• **What this task involves**: Your job with the data below: print everything from the line that holds "- [ ] Rune that allows" down to the line that holds "#### Day 1 - Monday", ends included, exactly, and nothing else.

• **Data shown**:
++++++++
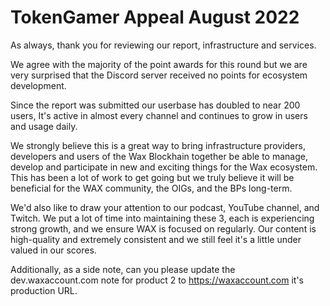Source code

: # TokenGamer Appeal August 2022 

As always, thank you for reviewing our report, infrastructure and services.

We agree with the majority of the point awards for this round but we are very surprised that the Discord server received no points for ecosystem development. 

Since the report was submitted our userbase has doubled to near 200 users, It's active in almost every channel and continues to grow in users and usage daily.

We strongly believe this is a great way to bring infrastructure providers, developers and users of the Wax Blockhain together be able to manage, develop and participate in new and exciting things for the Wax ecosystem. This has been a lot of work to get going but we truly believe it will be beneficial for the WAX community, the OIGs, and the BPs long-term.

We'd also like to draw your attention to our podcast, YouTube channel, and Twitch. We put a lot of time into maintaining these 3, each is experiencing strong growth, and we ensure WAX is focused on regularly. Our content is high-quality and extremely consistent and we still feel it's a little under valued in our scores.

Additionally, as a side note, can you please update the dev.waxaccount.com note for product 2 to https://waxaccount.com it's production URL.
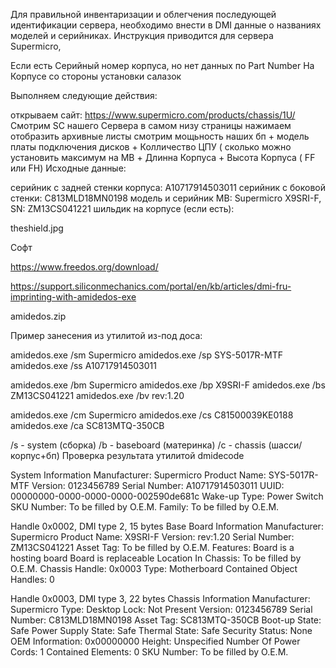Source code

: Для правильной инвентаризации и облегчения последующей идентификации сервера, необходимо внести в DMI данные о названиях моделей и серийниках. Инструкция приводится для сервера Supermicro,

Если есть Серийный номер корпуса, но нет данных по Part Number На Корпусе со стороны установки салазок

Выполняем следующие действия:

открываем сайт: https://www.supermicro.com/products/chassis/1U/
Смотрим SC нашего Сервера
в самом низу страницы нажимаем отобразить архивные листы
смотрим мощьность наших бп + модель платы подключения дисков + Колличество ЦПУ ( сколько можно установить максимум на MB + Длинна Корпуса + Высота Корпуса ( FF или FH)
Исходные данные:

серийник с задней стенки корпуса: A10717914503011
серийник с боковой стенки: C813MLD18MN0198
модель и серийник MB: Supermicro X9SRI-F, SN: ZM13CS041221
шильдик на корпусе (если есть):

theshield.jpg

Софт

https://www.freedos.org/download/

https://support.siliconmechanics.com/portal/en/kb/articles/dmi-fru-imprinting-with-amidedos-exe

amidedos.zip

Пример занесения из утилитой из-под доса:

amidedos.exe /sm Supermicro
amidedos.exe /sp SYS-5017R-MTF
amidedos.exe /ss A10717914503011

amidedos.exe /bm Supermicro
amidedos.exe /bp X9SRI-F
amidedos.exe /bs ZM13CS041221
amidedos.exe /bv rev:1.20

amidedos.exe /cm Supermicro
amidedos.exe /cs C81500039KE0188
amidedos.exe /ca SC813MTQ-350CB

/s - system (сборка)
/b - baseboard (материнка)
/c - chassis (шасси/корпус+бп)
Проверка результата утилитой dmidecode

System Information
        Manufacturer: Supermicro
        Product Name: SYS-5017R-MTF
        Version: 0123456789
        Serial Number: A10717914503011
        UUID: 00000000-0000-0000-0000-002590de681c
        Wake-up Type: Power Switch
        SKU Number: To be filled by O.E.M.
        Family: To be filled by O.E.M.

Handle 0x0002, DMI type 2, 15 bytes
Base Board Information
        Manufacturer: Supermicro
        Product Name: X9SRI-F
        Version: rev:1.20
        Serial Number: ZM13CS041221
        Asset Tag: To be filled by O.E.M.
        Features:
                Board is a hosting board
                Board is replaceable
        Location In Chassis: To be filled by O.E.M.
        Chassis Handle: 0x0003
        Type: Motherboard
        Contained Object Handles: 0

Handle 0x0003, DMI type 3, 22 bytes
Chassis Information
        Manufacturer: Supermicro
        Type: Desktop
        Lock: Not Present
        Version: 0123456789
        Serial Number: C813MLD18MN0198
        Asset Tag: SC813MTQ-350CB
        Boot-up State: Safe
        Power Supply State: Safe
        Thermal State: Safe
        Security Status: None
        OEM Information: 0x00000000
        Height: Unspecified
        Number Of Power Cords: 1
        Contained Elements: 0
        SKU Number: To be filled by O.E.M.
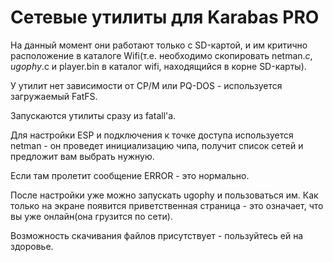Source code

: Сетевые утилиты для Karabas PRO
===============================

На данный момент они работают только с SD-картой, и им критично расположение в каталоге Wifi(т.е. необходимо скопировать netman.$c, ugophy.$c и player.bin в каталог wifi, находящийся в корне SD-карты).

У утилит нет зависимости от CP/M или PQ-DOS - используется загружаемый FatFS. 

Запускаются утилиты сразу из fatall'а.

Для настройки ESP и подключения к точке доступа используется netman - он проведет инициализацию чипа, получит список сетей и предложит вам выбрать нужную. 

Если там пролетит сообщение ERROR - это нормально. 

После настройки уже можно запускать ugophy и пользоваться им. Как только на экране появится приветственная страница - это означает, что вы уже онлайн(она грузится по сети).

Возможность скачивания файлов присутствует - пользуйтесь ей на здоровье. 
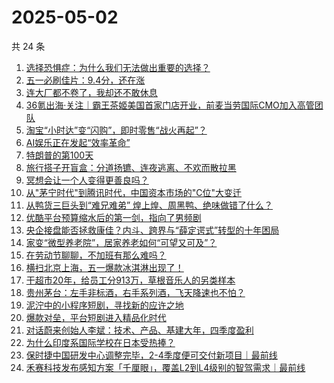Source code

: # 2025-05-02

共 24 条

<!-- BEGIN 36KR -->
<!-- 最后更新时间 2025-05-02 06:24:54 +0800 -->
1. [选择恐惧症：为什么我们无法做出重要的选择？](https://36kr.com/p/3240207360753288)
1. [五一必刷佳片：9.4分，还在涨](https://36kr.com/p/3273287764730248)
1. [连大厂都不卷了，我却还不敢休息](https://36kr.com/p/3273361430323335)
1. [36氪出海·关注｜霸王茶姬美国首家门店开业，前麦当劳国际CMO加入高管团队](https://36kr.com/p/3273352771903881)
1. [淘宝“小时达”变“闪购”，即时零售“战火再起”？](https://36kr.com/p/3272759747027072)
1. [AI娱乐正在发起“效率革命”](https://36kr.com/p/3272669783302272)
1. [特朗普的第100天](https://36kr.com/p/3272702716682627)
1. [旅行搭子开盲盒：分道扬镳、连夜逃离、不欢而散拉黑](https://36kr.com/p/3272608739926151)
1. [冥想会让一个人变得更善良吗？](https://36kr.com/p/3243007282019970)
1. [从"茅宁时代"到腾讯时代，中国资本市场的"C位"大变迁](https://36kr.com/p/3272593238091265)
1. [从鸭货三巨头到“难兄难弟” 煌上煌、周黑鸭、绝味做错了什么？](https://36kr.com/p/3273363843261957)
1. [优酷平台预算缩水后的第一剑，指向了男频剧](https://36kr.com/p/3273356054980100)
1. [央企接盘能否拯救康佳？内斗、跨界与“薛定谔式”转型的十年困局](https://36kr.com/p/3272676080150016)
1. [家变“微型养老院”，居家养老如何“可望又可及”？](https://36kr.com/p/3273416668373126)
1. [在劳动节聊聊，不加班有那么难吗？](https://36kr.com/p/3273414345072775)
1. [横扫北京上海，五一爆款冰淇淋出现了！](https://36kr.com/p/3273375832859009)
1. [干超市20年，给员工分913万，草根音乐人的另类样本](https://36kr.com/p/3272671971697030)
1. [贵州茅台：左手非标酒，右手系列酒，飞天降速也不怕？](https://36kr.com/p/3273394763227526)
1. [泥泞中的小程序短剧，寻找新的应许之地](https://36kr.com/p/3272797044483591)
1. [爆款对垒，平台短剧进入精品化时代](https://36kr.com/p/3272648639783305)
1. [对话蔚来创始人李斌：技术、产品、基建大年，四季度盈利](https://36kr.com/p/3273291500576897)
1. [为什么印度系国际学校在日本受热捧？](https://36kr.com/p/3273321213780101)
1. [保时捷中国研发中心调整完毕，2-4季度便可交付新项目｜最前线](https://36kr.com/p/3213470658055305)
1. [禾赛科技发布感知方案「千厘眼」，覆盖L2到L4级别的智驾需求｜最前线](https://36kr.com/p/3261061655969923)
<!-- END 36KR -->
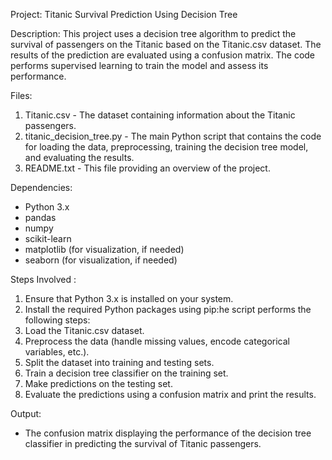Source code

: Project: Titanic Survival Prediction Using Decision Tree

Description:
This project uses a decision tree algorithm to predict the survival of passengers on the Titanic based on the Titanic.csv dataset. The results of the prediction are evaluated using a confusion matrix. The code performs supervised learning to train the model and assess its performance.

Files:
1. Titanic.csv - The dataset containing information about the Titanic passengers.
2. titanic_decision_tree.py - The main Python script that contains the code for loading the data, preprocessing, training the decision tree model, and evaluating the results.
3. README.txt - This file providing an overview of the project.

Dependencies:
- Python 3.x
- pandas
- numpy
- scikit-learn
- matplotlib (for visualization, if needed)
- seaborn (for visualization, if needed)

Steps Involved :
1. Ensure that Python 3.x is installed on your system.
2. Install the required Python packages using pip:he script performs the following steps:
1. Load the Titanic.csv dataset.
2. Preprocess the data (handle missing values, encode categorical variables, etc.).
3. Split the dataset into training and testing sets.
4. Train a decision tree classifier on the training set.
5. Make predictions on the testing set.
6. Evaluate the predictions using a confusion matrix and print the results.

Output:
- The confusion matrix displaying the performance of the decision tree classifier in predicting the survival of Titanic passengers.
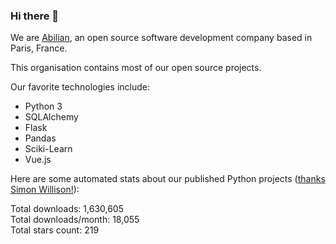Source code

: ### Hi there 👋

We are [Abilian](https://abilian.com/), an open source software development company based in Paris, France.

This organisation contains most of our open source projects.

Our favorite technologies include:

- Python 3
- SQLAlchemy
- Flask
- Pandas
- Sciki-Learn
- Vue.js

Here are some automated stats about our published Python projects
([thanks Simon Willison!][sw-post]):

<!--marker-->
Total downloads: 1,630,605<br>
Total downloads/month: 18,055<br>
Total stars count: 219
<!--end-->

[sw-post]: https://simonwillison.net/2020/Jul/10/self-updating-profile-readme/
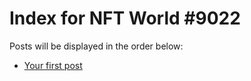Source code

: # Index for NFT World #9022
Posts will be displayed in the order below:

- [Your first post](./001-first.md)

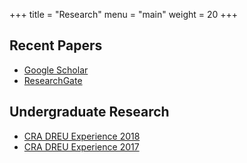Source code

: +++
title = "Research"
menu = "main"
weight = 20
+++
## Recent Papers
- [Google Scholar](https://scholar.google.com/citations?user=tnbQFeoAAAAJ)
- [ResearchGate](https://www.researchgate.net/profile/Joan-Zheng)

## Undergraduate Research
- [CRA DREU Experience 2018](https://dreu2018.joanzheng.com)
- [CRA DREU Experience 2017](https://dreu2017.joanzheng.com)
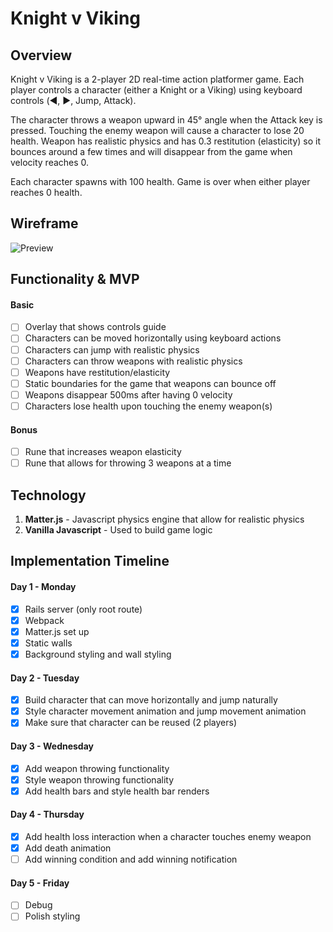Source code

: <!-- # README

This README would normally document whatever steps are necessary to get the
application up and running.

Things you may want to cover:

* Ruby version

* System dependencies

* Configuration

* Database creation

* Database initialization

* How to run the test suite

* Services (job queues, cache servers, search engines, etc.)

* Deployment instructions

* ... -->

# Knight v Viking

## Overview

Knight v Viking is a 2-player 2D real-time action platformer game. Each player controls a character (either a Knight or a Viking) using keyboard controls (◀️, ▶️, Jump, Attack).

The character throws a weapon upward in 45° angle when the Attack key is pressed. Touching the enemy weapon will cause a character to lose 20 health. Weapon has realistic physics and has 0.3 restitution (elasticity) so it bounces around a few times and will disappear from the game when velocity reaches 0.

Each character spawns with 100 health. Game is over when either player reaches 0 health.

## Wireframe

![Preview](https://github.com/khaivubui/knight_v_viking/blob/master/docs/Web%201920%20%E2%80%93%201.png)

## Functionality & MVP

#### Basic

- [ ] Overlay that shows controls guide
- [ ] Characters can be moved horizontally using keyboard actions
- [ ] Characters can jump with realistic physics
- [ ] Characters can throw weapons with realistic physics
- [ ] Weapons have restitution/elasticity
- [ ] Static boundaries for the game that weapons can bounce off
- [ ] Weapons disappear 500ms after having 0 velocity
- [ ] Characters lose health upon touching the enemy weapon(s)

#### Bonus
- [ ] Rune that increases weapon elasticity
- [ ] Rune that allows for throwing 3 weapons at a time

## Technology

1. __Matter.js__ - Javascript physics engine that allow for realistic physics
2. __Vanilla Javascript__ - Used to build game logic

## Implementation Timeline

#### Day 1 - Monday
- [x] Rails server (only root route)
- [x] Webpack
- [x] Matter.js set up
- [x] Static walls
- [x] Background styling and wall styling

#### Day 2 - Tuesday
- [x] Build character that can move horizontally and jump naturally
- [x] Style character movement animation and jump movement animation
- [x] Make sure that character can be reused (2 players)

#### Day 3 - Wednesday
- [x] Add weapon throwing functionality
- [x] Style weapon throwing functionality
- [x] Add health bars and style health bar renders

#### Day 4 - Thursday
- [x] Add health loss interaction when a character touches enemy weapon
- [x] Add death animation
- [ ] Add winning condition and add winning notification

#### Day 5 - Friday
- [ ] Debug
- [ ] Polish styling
++++++++
• **Task answer**:
- [ ] Rune that allows for throwing 3 weapons at a time

## Technology

1. __Matter.js__ - Javascript physics engine that allow for realistic physics
2. __Vanilla Javascript__ - Used to build game logic

## Implementation Timeline

#### Day 1 - Monday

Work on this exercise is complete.